Escrever este texto garante que todos os utilizadores conseguem aceder ao significado dos elementos visuais.
Todas as imagens precisam de texto alternativo?
As imagens decorativas não precisam de descrição porque não trazem significado relevante ao conteúdo da página. Escrever um texto alternativo para essas imagens tornaria mais demorada a navegação com leitor de ecrã, porque obrigaria os utilizadores a passar por informação desnecessária ao tentar cumprir o seu objetivo.
Imagens decorativas são um dos 7 tipos de imagens listados pela Web Accessibility Initiative (WAI). Vamos focar-nos noutro: imagens informativas.
O texto alternativo de imagens informativas passa o conceito principal ali representado, ou seja, a sua razão de existir naquele ponto da experiência.
Por exemplo, numa página de contactos, um número de telefone pode ser apresentado com o ícone de um telefone. O seu texto alternativo diria “telefone” para identificar a forma de contacto correspondente àquele número.
10 dicas para escrever texto alternativo acessível
Se é verdade que nem todas as imagens requerem alt text, também é certo que não basta escrever qualquer texto só para preencher o atributo “alt”. Mas como escrever um bom texto alternativo, se sempre ouvimos dizer que uma imagem vale mais que mil palavras?
1. Conhecer o propósito
O que faz esta imagem aqui? Faça a pergunta em voz alta. Perceber o objetivo de uma imagem é meio caminho para conseguir descrever o seu significado e relevância para o contexto.
Conte ao seu colega do lado o que se passa naquela imagem e tome nota dos pormenores que descreve. O que estão as pessoas a fazer naquela fotografia? Como interagem? Que emoções saltam à vista?
Assim, será fácil perceber se a imagem precisa de texto alternativo e quais os detalhes que não podem ficar de fora.
Nas suas recomendações sobre acessibilidade digital, a Universidade de Harvard mostra 3 versões diferentes do texto alternativo da mesma imagemde um estádio:
a) sem considerar o contexto, o alt text seria “um estádio vazio”,
b) numa página sobre os resultados de provas para corrida em pista, o alt text seria “2 atletas sobem os degraus do estádio de Harvard”,
c) já numa página sobre obras de renovação, o alt text seria “estádio de Harvard com rachas nos pilares de betão”.

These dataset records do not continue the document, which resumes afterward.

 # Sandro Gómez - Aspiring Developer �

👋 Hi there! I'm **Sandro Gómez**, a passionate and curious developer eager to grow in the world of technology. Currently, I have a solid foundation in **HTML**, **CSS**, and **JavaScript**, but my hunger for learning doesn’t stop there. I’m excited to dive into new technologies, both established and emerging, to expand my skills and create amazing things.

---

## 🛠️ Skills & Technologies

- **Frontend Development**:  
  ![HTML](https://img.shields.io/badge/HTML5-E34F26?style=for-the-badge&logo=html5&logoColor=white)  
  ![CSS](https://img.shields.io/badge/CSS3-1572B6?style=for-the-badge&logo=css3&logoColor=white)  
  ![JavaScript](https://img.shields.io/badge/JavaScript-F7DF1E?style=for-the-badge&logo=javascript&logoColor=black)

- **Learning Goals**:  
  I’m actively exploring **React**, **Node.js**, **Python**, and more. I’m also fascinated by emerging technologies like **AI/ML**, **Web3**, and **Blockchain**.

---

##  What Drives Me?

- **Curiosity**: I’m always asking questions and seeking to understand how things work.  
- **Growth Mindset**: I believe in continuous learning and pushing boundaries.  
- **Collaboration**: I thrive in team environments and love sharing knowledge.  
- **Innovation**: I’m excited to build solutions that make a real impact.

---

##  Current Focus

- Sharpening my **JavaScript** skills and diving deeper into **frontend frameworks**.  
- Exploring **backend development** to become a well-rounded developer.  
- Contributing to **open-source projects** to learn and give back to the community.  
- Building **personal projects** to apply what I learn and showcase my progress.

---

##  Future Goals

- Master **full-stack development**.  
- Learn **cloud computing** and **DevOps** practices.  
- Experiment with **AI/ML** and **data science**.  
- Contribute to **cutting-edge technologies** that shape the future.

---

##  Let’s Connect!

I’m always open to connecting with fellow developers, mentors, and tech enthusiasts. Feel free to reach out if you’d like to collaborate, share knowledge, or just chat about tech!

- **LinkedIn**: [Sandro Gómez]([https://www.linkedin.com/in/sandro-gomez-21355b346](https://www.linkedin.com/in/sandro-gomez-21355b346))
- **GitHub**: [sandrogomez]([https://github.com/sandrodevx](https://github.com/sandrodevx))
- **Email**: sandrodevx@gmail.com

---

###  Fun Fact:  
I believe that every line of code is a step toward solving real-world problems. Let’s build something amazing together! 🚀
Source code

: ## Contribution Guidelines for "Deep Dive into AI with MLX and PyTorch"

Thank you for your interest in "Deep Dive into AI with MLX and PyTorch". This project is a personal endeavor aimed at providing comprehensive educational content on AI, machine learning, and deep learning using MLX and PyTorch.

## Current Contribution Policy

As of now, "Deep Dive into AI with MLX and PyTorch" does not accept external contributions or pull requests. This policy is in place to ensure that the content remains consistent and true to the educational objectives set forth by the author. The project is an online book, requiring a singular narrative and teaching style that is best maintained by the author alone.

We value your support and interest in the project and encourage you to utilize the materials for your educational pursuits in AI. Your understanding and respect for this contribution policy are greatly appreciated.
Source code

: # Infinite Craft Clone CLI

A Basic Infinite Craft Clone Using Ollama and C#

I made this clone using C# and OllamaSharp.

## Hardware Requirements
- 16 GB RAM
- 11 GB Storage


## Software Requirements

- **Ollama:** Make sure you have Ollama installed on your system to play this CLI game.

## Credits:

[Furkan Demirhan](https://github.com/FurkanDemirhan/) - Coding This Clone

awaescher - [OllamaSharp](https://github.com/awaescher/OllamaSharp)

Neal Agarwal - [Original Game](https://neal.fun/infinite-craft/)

2. Escrever pouco é sempre regra
A concisão é uma das primeiras palavras que UX writers aprendem ao escrever para a experiência dos utilizadores. É também um dos 4 pilares de que falamos no curso de UX Writing da Tangível Academy.
Já sabemos que o texto alternativo pode ser apenas uma palavra, como “telefone”. Pode ser uma frase ou mesmo um conjunto de frases, desde que breves e simples.

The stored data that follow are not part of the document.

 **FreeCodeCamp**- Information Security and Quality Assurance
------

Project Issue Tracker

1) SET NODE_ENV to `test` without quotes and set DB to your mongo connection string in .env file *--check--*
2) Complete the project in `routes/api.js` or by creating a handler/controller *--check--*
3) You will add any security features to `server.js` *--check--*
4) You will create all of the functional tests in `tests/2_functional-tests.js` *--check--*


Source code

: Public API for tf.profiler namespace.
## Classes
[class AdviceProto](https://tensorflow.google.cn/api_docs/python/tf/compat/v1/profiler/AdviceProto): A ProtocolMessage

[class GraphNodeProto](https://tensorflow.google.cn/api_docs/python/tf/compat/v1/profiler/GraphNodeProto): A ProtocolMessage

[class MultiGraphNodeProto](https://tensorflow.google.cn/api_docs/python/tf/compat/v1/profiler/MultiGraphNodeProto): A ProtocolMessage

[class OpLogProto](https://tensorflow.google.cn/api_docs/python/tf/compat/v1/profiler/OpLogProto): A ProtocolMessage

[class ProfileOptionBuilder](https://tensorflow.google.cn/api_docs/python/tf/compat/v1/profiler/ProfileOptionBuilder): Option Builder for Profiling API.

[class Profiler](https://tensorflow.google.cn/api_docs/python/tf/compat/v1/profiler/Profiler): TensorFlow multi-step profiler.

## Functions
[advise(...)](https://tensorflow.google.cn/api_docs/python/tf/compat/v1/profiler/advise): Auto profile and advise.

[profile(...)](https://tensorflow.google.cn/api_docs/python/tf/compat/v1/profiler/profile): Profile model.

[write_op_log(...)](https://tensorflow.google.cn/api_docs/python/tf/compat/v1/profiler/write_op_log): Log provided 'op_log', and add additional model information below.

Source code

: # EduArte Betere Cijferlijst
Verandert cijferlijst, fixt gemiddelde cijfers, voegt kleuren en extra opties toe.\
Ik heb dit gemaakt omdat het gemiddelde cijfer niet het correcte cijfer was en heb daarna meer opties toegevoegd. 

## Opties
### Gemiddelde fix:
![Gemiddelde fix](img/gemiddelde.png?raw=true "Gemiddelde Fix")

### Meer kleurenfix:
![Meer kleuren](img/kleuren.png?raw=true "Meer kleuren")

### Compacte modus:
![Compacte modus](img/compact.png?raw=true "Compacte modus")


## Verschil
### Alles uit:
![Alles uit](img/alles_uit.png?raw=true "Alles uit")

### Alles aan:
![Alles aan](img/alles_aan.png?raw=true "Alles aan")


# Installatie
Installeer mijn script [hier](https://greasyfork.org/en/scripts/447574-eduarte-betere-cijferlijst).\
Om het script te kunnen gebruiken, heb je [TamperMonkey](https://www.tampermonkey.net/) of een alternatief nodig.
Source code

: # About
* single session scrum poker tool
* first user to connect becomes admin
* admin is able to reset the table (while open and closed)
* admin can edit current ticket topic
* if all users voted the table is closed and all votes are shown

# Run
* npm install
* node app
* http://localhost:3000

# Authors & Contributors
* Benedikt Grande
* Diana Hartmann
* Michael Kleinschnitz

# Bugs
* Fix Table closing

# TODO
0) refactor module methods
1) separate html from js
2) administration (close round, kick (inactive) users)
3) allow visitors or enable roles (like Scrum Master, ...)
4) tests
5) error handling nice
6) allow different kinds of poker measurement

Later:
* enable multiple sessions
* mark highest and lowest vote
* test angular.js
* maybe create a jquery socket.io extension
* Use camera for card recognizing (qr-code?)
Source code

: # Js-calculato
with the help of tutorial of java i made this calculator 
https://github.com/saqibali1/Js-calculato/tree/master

Podíamos dizer que o texto alternativo é uma forma de microcopy. Por isso, escrevemos, neste campo, descrições e palavras curtas, com ideias simples e diretas.

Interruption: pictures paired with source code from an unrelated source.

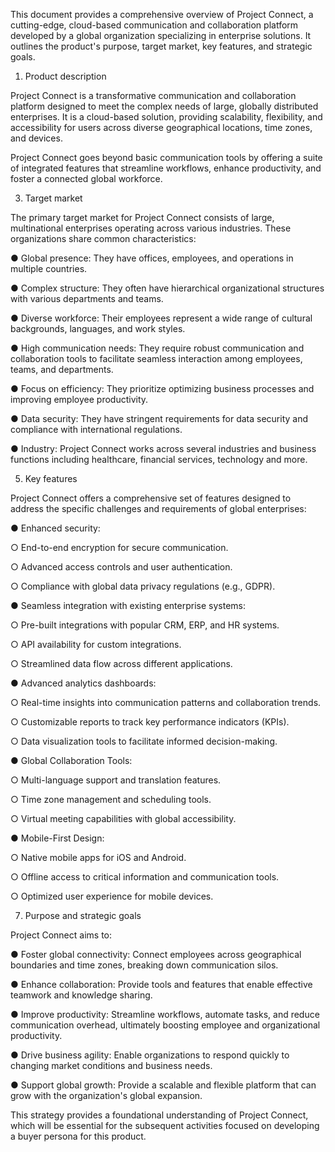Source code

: This document provides a comprehensive overview of Project Connect, a cutting-edge, cloud-based communication and collaboration platform developed by a global organization specializing in enterprise solutions. It outlines the product's purpose, target market, key features, and strategic goals.

1. Product description
   
Project Connect is a transformative communication and collaboration platform designed to meet the complex needs of large, globally distributed enterprises. It is a cloud-based solution, providing scalability, flexibility, and accessibility for users across diverse geographical locations, time zones, and devices.

Project Connect goes beyond basic communication tools by offering a suite of integrated features that streamline workflows, enhance productivity, and foster a connected global workforce.

3. Target market
   
The primary target market for Project Connect consists of large, multinational enterprises operating across various industries. These organizations share common characteristics:

●	Global presence: They have offices, employees, and operations in multiple countries.

●	Complex structure: They often have hierarchical organizational structures with various departments and teams.

●	Diverse workforce: Their employees represent a wide range of cultural backgrounds, languages, and work styles.

●	High communication needs: They require robust communication and collaboration tools to facilitate seamless interaction among employees, teams, and departments.

●	Focus on efficiency: They prioritize optimizing business processes and improving employee productivity.

●	Data security: They have stringent requirements for data security and compliance with international regulations.

●	Industry: Project Connect works across several industries and business functions including healthcare, financial services, technology and more.

5. Key features
   
Project Connect offers a comprehensive set of features designed to address the specific challenges and requirements of global enterprises:

●	Enhanced security:

○	End-to-end encryption for secure communication.

○	Advanced access controls and user authentication.

○	Compliance with global data privacy regulations (e.g., GDPR).

●	Seamless integration with existing enterprise systems:

○	Pre-built integrations with popular CRM, ERP, and HR systems.

○	API availability for custom integrations.

○	Streamlined data flow across different applications.

●	Advanced analytics dashboards:

○	Real-time insights into communication patterns and collaboration trends.

○	Customizable reports to track key performance indicators (KPIs).

○	Data visualization tools to facilitate informed decision-making.

●	Global Collaboration Tools:

○	Multi-language support and translation features.

○	Time zone management and scheduling tools.

○	Virtual meeting capabilities with global accessibility.

●	Mobile-First Design:

○	Native mobile apps for iOS and Android.

○	Offline access to critical information and communication tools.

○	Optimized user experience for mobile devices.

7. Purpose and strategic goals
   
Project Connect aims to:

●	Foster global connectivity: Connect employees across geographical boundaries and time zones, breaking down communication silos.

●	Enhance collaboration: Provide tools and features that enable effective teamwork and knowledge sharing.

●	Improve productivity: Streamline workflows, automate tasks, and reduce communication overhead, ultimately boosting employee and organizational productivity.

●	Drive business agility: Enable organizations to respond quickly to changing market conditions and business needs.

●	Support global growth: Provide a scalable and flexible platform that can grow with the organization's global expansion.

This strategy provides a foundational understanding of Project Connect, which will be essential for the subsequent activities focused on developing a buyer persona for this product.

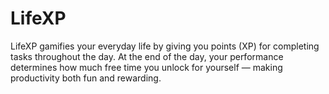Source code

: # LifeXP
LifeXP gamifies your everyday life by giving you points (XP) for completing tasks throughout the day. At the end of the day, your performance determines how much free time you unlock for yourself — making productivity both fun and rewarding.
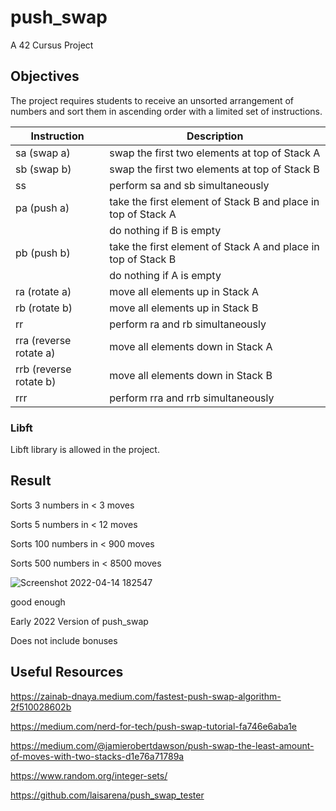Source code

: # push_swap
A 42 Cursus Project

## Objectives

The project requires students to receive an unsorted arrangement of numbers and sort them in ascending order with a limited set of instructions.

|  Instruction              |     Description                                                     |
| ------------------------- | ------------------------------------------------------------------- |
|   sa (swap a)             |     swap the first two elements at top of Stack A                   | 
|   sb (swap b)             |     swap the first two elements at top of Stack B                   |  
|   ss                      |     perform sa and sb simultaneously                                |
|   pa (push a)             |     take the first element of Stack B and place in top of Stack A   |
|                           |     do nothing if B is empty                                        |
|   pb (push b)             |     take the first element of Stack A and place in top of Stack B   |
|                           |     do nothing if A is empty                                        |
|   ra (rotate a)           |     move all elements up in Stack A                                 |
|   rb (rotate b)           |     move all elements up in Stack B                                 |
|   rr                      |     perform ra and rb simultaneously                                |
|   rra (reverse rotate a)  |     move all elements down in Stack A                               |
|   rrb (reverse rotate b)  |     move all elements down in Stack B                               |
|   rrr                     |     perform rra and rrb simultaneously                              |

### Libft

Libft library is allowed in the project.

## Result

Sorts 3 numbers in < 3 moves

Sorts 5 numbers in < 12 moves

Sorts 100 numbers in < 900 moves

Sorts 500 numbers in < 8500 moves

![Screenshot 2022-04-14 182547](https://user-images.githubusercontent.com/94416867/163350669-089c8f45-4d88-42d8-af39-fb50d0d13296.png)

good enough

Early 2022 Version of push_swap

Does not include bonuses

## Useful Resources

https://zainab-dnaya.medium.com/fastest-push-swap-algorithm-2f510028602b

https://medium.com/nerd-for-tech/push-swap-tutorial-fa746e6aba1e

https://medium.com/@jamierobertdawson/push-swap-the-least-amount-of-moves-with-two-stacks-d1e76a71789a

https://www.random.org/integer-sets/

https://github.com/laisarena/push_swap_tester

3. Texto para motor de busca ver?
O texto alternativo também é indexado pelos motores de busca. Mas isso não significa que se deva usá-lo para melhorar a classificação no Google.
Devemos escrever texto alternativo específico e rigoroso, mesmo que isso signifique não incluir mais algumas keywords boas para SEO.
4. Garantir transparência
De facto, o texto alternativo não serve para esconder informação, mesmo que isso beneficie o desempenho de SEO.
Pense num botão. Se é verdade que devemos escrever sempre botões claros, com verbos orientados à ação específica pedida aos utilizadores, então o seu texto alternativo deve seguir as mesmas regras — com ainda mais foco na especificidade.
Para cancelar uma subscrição, o botão “visível” na interface pode dizer “cancelar”, se estiver perto do contexto da subscrição e as consequências dessa ação forem claras. No lado “invisível” da interface, o texto alternativo do botão pode ser reforçado como um “cancelar subscrição”.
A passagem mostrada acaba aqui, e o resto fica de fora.